A logical, reasonably standardized, but flexible project structure for doing and sharing work. (based on Cookiecutter Data Science)
This repository contains the base structure for Advanced Automation project. In a near future, your thesis can also use this structure to make your work available for contributions from other authors.
Please follow the folder structure presented as close as you can. As all projects have different requirements, you will probably have to change the structure a bit to fit your needs.
The directory structure of your new project looks like this (please adjust the structure and its description to best fit your project):
├── README.md <- The top-level README for contributers of this project.
│
├── data
│ ├── raw <- The original, immutable data dump.
│ ├── interim <- Intermediate data that has been transformed.
│ └── processed <- The final, canonical data sets for modeling.
│
├── docs <- Documents
│ ├── reports <- Generated analysis as HTML, PDF, LaTeX, DOCX etc.

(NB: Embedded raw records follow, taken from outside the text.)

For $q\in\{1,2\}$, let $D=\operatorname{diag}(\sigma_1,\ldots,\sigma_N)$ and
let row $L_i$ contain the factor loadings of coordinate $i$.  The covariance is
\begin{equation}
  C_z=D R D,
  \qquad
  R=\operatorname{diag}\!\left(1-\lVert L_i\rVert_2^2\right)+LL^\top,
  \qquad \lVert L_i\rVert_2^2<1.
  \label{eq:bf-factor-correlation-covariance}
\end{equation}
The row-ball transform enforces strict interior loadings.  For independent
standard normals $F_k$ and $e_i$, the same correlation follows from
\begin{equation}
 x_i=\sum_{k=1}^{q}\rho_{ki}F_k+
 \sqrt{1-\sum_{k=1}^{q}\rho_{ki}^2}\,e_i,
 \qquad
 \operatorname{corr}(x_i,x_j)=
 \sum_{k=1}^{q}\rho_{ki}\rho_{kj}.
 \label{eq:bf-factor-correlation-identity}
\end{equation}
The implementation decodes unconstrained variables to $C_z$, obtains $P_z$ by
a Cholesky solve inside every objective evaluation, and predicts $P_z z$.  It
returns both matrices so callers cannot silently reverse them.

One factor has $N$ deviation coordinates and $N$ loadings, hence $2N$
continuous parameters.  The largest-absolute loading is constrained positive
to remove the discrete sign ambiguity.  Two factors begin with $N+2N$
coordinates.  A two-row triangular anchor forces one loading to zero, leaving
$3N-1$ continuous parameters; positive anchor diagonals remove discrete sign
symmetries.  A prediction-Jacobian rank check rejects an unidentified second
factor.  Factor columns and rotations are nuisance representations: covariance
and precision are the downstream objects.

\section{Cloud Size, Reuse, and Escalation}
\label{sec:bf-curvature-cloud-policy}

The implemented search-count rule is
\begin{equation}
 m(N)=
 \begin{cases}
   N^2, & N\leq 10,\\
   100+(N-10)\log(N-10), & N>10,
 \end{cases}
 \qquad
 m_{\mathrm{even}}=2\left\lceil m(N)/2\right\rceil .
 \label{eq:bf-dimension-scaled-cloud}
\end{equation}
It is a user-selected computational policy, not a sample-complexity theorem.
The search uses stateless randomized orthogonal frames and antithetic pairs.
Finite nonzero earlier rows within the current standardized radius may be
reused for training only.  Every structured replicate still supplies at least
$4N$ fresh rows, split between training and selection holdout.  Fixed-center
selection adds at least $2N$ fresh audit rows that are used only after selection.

│ ├── figures <- Generated graphics and figures to be used in reporting
│ └── project/thesis <- Project/Thesis source files
│ └── templates <- Templates (if available)
│
├── references <- Articles, books and other references used in your project. It is good practice to
| reference these materials in the comments of your code.
│
├── notebooks <- Jupyter notebooks. Naming convention is a number (for ordering), the creator's
| initials, and a short `-` delimited description, e.g. `1.0-aa-initial-data-exploration`.
│
├── requirements.txt <- The file with instructions for reproducing the project environment (software).
| Indicates the version of software you are using. If using Python, you can do
| `pip freeze > requirements.txt` to generate a list with the version of the
| different packages you use
│
├── code <- Source code for use in this project.

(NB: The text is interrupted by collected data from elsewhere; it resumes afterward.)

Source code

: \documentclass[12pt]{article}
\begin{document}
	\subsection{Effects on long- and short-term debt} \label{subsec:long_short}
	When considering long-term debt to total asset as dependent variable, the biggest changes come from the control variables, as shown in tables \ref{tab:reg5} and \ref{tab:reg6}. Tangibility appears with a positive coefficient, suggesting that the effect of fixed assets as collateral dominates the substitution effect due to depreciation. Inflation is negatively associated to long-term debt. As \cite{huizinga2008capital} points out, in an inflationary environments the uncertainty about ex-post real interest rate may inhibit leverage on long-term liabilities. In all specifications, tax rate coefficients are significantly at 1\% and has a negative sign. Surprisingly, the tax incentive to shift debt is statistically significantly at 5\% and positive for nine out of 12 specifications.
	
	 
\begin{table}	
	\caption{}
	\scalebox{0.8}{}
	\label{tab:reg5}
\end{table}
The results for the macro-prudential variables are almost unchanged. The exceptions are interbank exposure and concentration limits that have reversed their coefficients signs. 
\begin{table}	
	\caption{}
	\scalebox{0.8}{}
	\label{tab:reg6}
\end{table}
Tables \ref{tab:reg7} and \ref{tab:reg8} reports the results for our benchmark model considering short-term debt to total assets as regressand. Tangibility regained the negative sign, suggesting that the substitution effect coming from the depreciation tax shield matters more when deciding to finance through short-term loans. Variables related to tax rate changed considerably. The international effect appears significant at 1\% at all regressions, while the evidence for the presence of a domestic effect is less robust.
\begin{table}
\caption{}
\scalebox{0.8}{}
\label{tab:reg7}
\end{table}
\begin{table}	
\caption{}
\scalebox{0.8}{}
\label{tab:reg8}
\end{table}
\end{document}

| ├── data <- Scripts to download, generate and process data
| │ └── make_dataset.py/m
| │ └── process_dataset.py/m
| │
| ├── algorithms <- Functions to create models, run models, optization algorithms, etc.
| │
| ├── results <- Scripts to apply the algorithms and obtain the results of your project
| │
| └── visualization <- Scripts and functions for visualizations
|
└── laboratory <- Laboratory classes (add only the necessary files)
├── L1_Git <- Github
├── L2_GCollab <- Cloud Computing: Google Collab
├── L3_DB <- Databases and SQL Query
└── L4_Arduino <- Hardware implementation: Arduino
This file, README.md
, should be used to include all information on the files included in the project and how to make them work.
It makes use of Markdown, which is a markup language focused on readability. You can find information on the main syntax of Markdown in:
Multiple text editors, such as Visual Studio Code, Sublime Text, Atom, Notepad++ have extensions that you can install to transform the Markdown file (.md) into a .pdf or .html.